A propos de véronique müller

même si je perds le fil, je m'en sors plutôt bien mal.

6 commentaires à propos de “#enfances #05 | finalement se perdre”

  1. magnifique
    je lis et relis, passe de la 2 à la 10, dans l’ordre et dans le désordre
    une force là, incontestable, dans cette quête de quelque chose qui n’a que peu existé
    je te rejoins dans le paysage et dans la chair des arbres, je te rejoins dans le blanc de l’enfance tout du long
    je te rejoins aussi dans la perte, dans le désir de mourir jeune
    (je ne sais pas pourquoi mais je pense à Neige de printemps de Mishima)

  2. Merci Nathalie, merci Françoise !

    Chance Françoise que tu sois passée et m’ait dit ces mots… J’étais occupée à tout réécrire. Je vais donc récupérer ce texte et attendre un peu avant de le remplacer…
    Très heureuse !

  3. Ce texte entre impossible et ce que furent finalement les merveilles emporte, merci d’être aller y voir, j’aime les passages d’un paragraphe à l’autre, ils s’entraînent et ouvrent leur petits passages au minuscule par le grandiose de la conscience d’être à cet âge charnière de 11 ans, cette épiphanie est un cadeau de la vie, un cadeau à chérir,
    Merci,

  4. un déni qu’infirme ceci « dans les ardennes, au château, une après-midi d’été, sur le toit du garage les enfants se déshabillent pour recueillir la pluie. émerveillement, bénédiction. » etc…
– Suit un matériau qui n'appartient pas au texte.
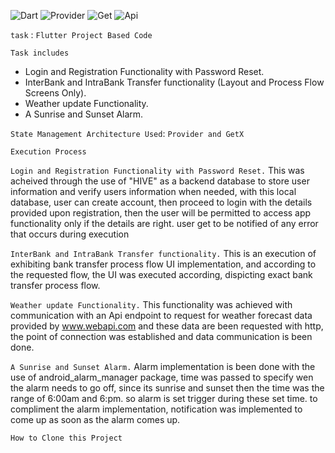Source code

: ![Dart](https://img.shields.io/badge/dart-FFF000?style=for-the-badge&logo=Dart&logoColor=0000FF)
![Provider](https://img.shields.io/badge/provider-999HI4?style=for-the-badge&logo=Provider%20compose&logoColor=ffdd54)
![Get](https://img.shields.io/badge/get-%23E34F26.svg?style=for-the-badge&logo=Get&logoColor=white)
![Api](https://img.shields.io/badge/api-EE36F26.svg?style=for-the-badge&logo=Api&logoColor=white)

`task` : `Flutter Project Based Code`

`Task includes`
- Login and Registration Functionality with Password Reset.
- InterBank and IntraBank Transfer functionality (Layout and Process Flow Screens Only).
- Weather update Functionality.
- A Sunrise and Sunset Alarm.

`State Management Architecture Used`: `Provider and GetX`

`Execution Process`

`Login and Registration Functionality with Password Reset.`
This was acheived through the use of "HIVE" as a backend database to store user information and verify users information when needed,
with this local database, user can create account, then proceed to login with the details provided upon registration,
then the user will be permitted to access app functionality only if the details are right. user get to be notified of any error
that occurs during execution

`InterBank and IntraBank Transfer functionality.`
This is an execution of exhibiting bank transfer process flow UI implementation, and according to the requested flow, the UI
was executed according, dispicting exact bank transfer process flow.

`Weather update Functionality.`
This functionality was achieved with communication with an Api endpoint to request for weather forecast data provided by www.webapi.com
and these data are been requested with http, the point of connection was established and data communication is been done.

`A Sunrise and Sunset Alarm.`
Alarm implementation is been done with the use of android_alarm_manager package, time was passed to specify wen the alarm needs
to go off, since its sunrise and sunset then the time was the range of 6:00am and 6:pm. so alarm is set trigger during these set time.
to compliment the alarm implementation, notification was implemented to come up as soon as the alarm comes up.

`How to Clone this Project`

## 
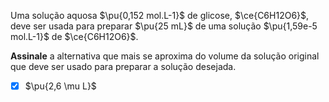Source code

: Uma solução aquosa $\pu{0,152 mol.L-1}$ de glicose, $\ce{C6H12O6}$, deve ser usada para preparar $\pu{25 mL}$ de uma solução $\pu{1,59e-5 mol.L-1}$ de $\ce{C6H12O6}$.

**Assinale** a alternativa que mais se aproxima do volume da solução original que deve ser usado para preparar a solução desejada.

- [x] $\pu{2,6 \mu L}$

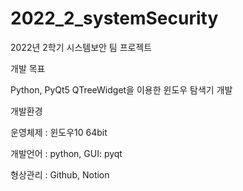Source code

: # 2022_2_systemSecurity
2022년 2학기 시스템보안 팀 프로젝트

개발 목표

Python, PyQt5 QTreeWidget을 이용한 윈도우 탐색기 개발

개발환경

운영체제 : 윈도우10 64bit

개발언어 : python, GUI: pyqt

형상관리 : Github, Notion
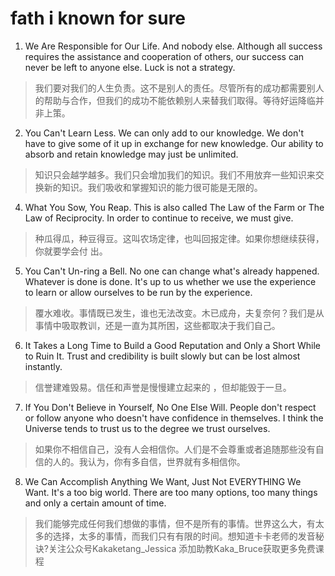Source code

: # fath i known for sure

1. We Are Responsible for Our Life. And nobody else. Although all success requires the assistance and cooperation of others, our success can never be left to anyone else. Luck is not a strategy.

> 我们要对我们的人生负责。这不是别人的责任。尽管所有的成功都需要别人的帮助与合作，但我们的成功不能依赖别人来替我们取得。等待好运降临并非上策。


2. You Can't Learn Less. We can only add to our knowledge. We don't have to give some of it up in exchange for new knowledge. Our ability to absorb and retain knowledge may just be unlimited.

> 知识只会越学越多。我们只会增加我们的知识。我们不用放弃一些知识来交换新的知识。我们吸收和掌握知识的能力很可能是无限的。

4. What You Sow, You Reap. This is also called The Law of the Farm or The Law of Reciprocity. In order to continue to receive, we must give.

> 种瓜得瓜，种豆得豆。这叫农场定律，也叫回报定律。如果你想继续获得，你就要学会付 出。

5. You Can't Un-ring a Bell. No one can change what's already happened. Whatever is done is done. It's up to us whether we use the experience to learn or allow ourselves to be run by the experience.

> 覆水难收。事情既已发生，谁也无法改变。木已成舟，夫复奈何？我们是从事情中吸取教训，还是一直为其所困，这些都取决于我们自己。

6. It Takes a Long Time to Build a Good Reputation and Only a Short While to Ruin It. Trust and credibility is built slowly but can be lost almost instantly.

> 信誉建难毁易。信任和声誉是慢慢建立起来的 ，但却能毁于一旦。

7. If You Don't Believe in Yourself, No One Else Will. People don't respect or follow anyone who doesn't have confidence in themselves. I think the Universe tends to trust us to the degree we trust ourselves.

> 如果你不相信自己，没有人会相信你。人们是不会尊重或者追随那些没有自信的人的。我认为，你有多自信，世界就有多相信你。

8. We Can Accomplish Anything We Want, Just Not EVERYTHING We Want. It's a too big world. There are too many options, too many things and only a certain amount of time.

> 我们能够完成任何我们想做的事情，但不是所有的事情。世界这么大，有太多的选择，太多的事情，而我们只有有限的时间。想知道卡卡老师的发音秘诀?关注公众号Kakaketang_Jessica 添加助教Kaka_Bruce获取更多免费课程
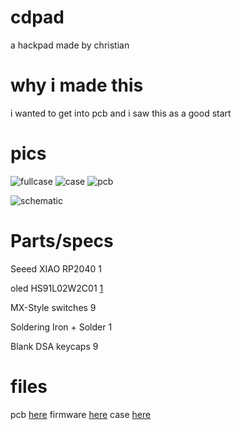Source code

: # cdpad
a hackpad made by christian
# why i made this
i wanted to get into pcb and i saw this as a good start 
# pics 
![fullcase](https://hc-cdn.hel1.your-objectstorage.com/s/v3/e0a6b8e526f0c5df6da025b8d61aeccc9747da11_screenshot_2025-07-08_17.49.47.png)
![case](https://hc-cdn.hel1.your-objectstorage.com/s/v3/0a954a1b1b5995506b12454605a75e09f4b77ecc_image.png)
![pcb](https://hc-cdn.hel1.your-objectstorage.com/s/v3/6178e282fc4434aec1a2145eb7d2773fd68fd728_3d_pcb2_2025-07-08.png)

![schematic](https://hc-cdn.hel1.your-objectstorage.com/s/v3/1cb91d139967d905e0bd7e6b882722aad73b8577_image.png)

# Parts/specs 
Seeed XIAO RP2040   1

oled HS91L02W2C01  [1](https://lcsc.com/product-detail/image/HS91L02W2C01_C5248081.html)

MX-Style switches   9

Soldering Iron + Solder 1

Blank DSA keycaps 9




# files

pcb [here](Gerber_PCB2_2025-07-08.zip)
firmware [here](main.py)
case [here](case.step)


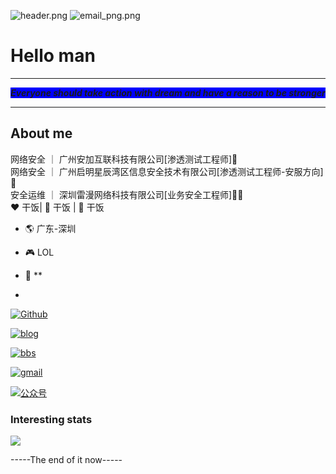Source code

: 
![header.png](https://api.lyiqk.cn/bing/)
![email_png.png](https://api.accredible.com/v1/frontend/credential_website_embed_image/certificate/50776005)
# Hello man
<hr>

<p style="background-color:blue;" align='center'><i><b>Everyone should take action with dream and have a reason to be stronger</b></i>

</p>

<hr>

  

## About me


网络安全 ｜ 广州安加互联科技有限公司[渗透测试工程师]🤔<br>
网络安全 ｜ 广州启明星辰湾区信息安全技术有限公司[渗透测试工程师-安服方向] 🤖<br>
安全运维 ｜ 深圳雷漫网络科技有限公司[业务安全工程师]:man_technologist:<br>
:heart: 干饭| :black_heart: 干饭 | :blue_heart: 干饭

  

- :earth_americas: 广东-深圳

- :video_game: LOL

- :gem: **

-

[![Github](https://img.shields.io/github/followers/ghostaatrox?label=Github&style=social)](https://github.com/ghostaatrox)

[![blog](https://img.shields.io/badge/blog-Aatrox'blog-green)](https://www.ghostgroup.cn/blog)

[![bbs](https://img.shields.io/badge/BBS-Ghostforum-green)](https://www.ghostgroup.cn/)

[![gmail](https://img.shields.io/badge/email-aatroxghost@gamil.com-green?logo=gmail)](mailto:aatroxghost@gmail.com)

[![公众号](https://img.shields.io/badge/公众号-C3sec-green)](https://www.baidu.com/)

  

### Interesting stats

![](https://github-readme-stats.vercel.app/api?username=ghostaatrox&theme=dark)

  

-----The end of it now-----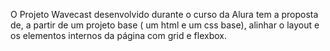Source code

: O Projeto Wavecast desenvolvido durante o curso da Alura tem a proposta de, a partir de um projeto base ( um html e um css base), alinhar o layout e os elementos internos da página com grid e flexbox.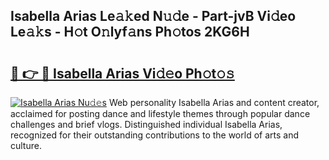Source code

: ## Isabella Arias Le𝚊𝚔ed N𝚞𝚍e - Part-jvB Vi𝚍eo Le𝚊𝚔s - H𝚘t O𝚗lyf𝚊ns Ph𝚘tos 2KG6H

# <h2><a href="http://hf5wco.feru.top/?c=Isabella+Arias">🔗 👉 🔴 Isabella Arias Vi𝚍𝚎o Ph𝚘t𝚘𝚜</a></h2>

[![Isabella Arias Nu𝚍𝚎s](https://i.imgur.com/0TWrTi3.gif)](http://hf5wco.feru.top/?c=Isabella+Arias)
Web personality Isabella Arias and content creator, acclaimed for posting dance and lifestyle themes through popular dance challenges and brief vlogs. Distinguished individual Isabella Arias, recognized for their outstanding contributions to the world of arts and culture. 
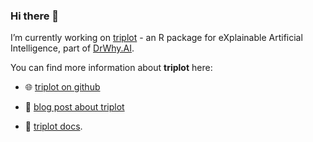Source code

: ### Hi there 👋

I’m currently working on [triplot](https://modeloriented.github.io/triplot/) - an R package for eXplainable Artificial Intelligence, part of [DrWhy.AI](https://github.com/ModelOriented/).

You can find more information about **triplot** here:

- 🌐 [triplot on github](https://github.com/ModelOriented/triplot) 

- 📰 [blog post about triplot](https://medium.com/responsibleml/explaining-models-with-triplot-part-1-3bdbd78501dc) 

- 📕 [triplot docs](https://modeloriented.github.io/triplot/).

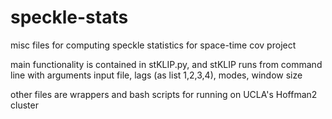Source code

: # speckle-stats
misc files for computing speckle statistics for space-time cov project

main functionality is contained in stKLIP.py, and stKLIP runs from command line with arguments input file, lags (as list 1,2,3,4), modes, window size

other files are wrappers and bash scripts for running on UCLA's Hoffman2 cluster
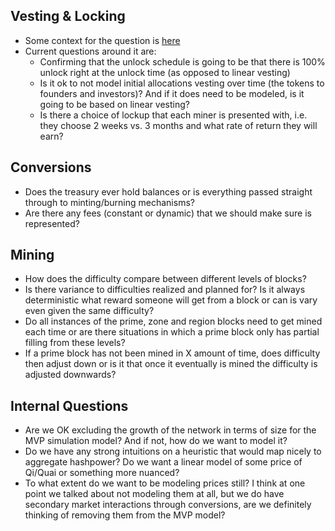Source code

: ## Vesting & Locking

- Some context for the question is [here](https://github.com/BlockScience/Quai-Macro-Model/issues/6)
- Current questions around it are:
    - Confirming that the unlock schedule is going to be that there is 100% unlock right at the unlock time (as opposed to linear vesting)
    - Is it ok to not model initial allocations vesting over time (the tokens to founders and investors)? And if it does need to be modeled, is it going to be based on linear vesting?
    - Is there a choice of lockup that each miner is presented with, i.e. they choose 2 weeks vs. 3 months and what rate of return they will earn?

## Conversions

- Does the treasury ever hold balances or is everything passed straight through to minting/burning mechanisms?
- Are there any fees (constant or dynamic) that we should make sure is represented? 

## Mining

- How does the difficulty compare between different levels of blocks?
- Is there variance to difficulties realized and planned for? Is it always deterministic what reward someone will get from a block or can is vary even given the same difficulty?
- Do all instances of the prime, zone and region blocks need to get mined each time or are there situations in which a prime block only has partial filling from these levels?
- If a prime block has not been mined in X amount of time, does difficulty then adjust down or is it that once it eventually is mined the difficulty is adjusted downwards?

## Internal Questions

- Are we OK excluding the growth of the network in terms of size for the MVP simulation model? And if not, how do we want to model it?
- Do we have any strong intuitions on a heuristic that would map nicely to aggregate hashpower? Do we want a linear model of some price of Qi/Quai or something more nuanced?
- To what extent do we want to be modeling prices still? I think at one point we talked about not modeling them at all, but we do have secondary market interactions through conversions, are we definitely thinking of removing them from the MVP model?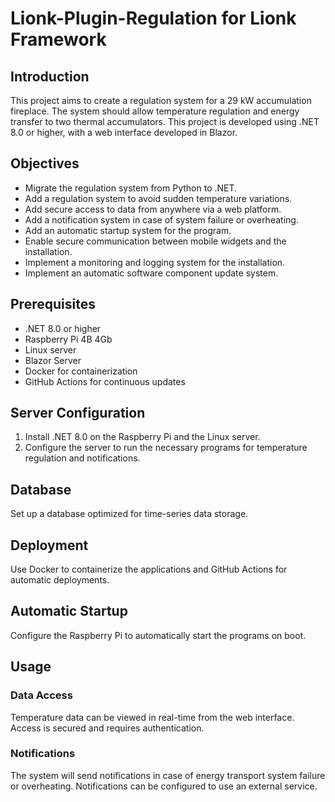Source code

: # Lionk-Plugin-Regulation for Lionk Framework

## Introduction
This project aims to create a regulation system for a 29 kW accumulation fireplace. The system should allow temperature regulation and energy transfer to two thermal accumulators. This project is developed using .NET 8.0 or higher, with a web interface developed in Blazor.

## Objectives
- Migrate the regulation system from Python to .NET.
- Add a regulation system to avoid sudden temperature variations.
- Add secure access to data from anywhere via a web platform.
- Add a notification system in case of system failure or overheating.
- Add an automatic startup system for the program.
- Enable secure communication between mobile widgets and the installation.
- Implement a monitoring and logging system for the installation.
- Implement an automatic software component update system.

## Prerequisites
- .NET 8.0 or higher
- Raspberry Pi 4B 4Gb
- Linux server
- Blazor Server
- Docker for containerization
- GitHub Actions for continuous updates

## Server Configuration
1. Install .NET 8.0 on the Raspberry Pi and the Linux server.
2. Configure the server to run the necessary programs for temperature regulation and notifications.

## Database
Set up a database optimized for time-series data storage.

## Deployment
Use Docker to containerize the applications and GitHub Actions for automatic deployments.

## Automatic Startup
Configure the Raspberry Pi to automatically start the programs on boot.

## Usage

### Data Access
Temperature data can be viewed in real-time from the web interface. Access is secured and requires authentication.

### Notifications
The system will send notifications in case of energy transport system failure or overheating. Notifications can be configured to use an external service.

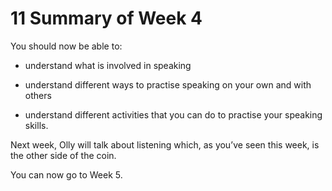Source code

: # 11 Summary of Week 4


You should now be able to:

* understand what is involved in speaking

* understand different ways to practise speaking on your own and with others

* understand different activities that you can do to practise your speaking skills.

Next week, Olly will talk about listening which, as you’ve seen this week, is the other side of the coin.

You can now go to Week 5.

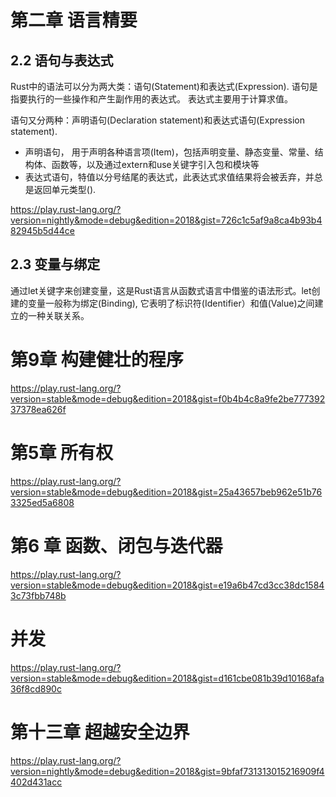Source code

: # 第二章 语言精要 

## 2.2 语句与表达式

Rust中的语法可以分为两大类：语句(Statement)和表达式(Expression). 
语句是指要执行的一些操作和产生副作用的表达式。
表达式主要用于计算求值。

语句又分两种：声明语句(Declaration statement)和表达式语句(Expression statement). 

- 声明语句， 用于声明各种语言项(Item)，包括声明变量、静态变量、常量、结构体、函数等，以及通过extern和use关键字引入包和模块等
- 表达式语句，特值以分号结尾的表达式，此表达式求值结果将会被丢弃，并总是返回单元类型(). 


https://play.rust-lang.org/?version=nightly&mode=debug&edition=2018&gist=726c1c5af9a8ca4b93b482945b5d44ce

## 2.3 变量与绑定

通过let关键字来创建变量，这是Rust语言从函数式语言中借鉴的语法形式。let创建的变量一般称为绑定(Binding), 它表明了标识符(Identifier）和值(Value)之间建立的一种关联关系。

# 第9章 构建健壮的程序

https://play.rust-lang.org/?version=stable&mode=debug&edition=2018&gist=f0b4b4c8a9fe2be77739237378ea626f

# 第5章 所有权 

https://play.rust-lang.org/?version=stable&mode=debug&edition=2018&gist=25a43657beb962e51b763325ed5a6808

# 第6 章 函数、闭包与迭代器

https://play.rust-lang.org/?version=stable&mode=debug&edition=2018&gist=e19a6b47cd3cc38dc15843c73fbb748b

# 并发

https://play.rust-lang.org/?version=stable&mode=debug&edition=2018&gist=d161cbe081b39d10168afa36f8cd890c

# 第十三章 超越安全边界

https://play.rust-lang.org/?version=nightly&mode=debug&edition=2018&gist=9bfaf731313015216909f4402d431acc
    • Oui, vous avez tout à fait raison, Brigitte, merci. Je travaillais justement là-dessus. J’ai effacé cette question du déni. Ca me menait ailleurs. Même s’il y a une forme de déni possible a posteriori, après coup. Avoir la tentation de dire qu’il n’y rien eu pour ne pas souffrir d’avoir à le perdre. C’est quelque chose comme ça qui m’a frôlée dans ce souvenir revenu de Gavarnie, du choc de Gavarnie.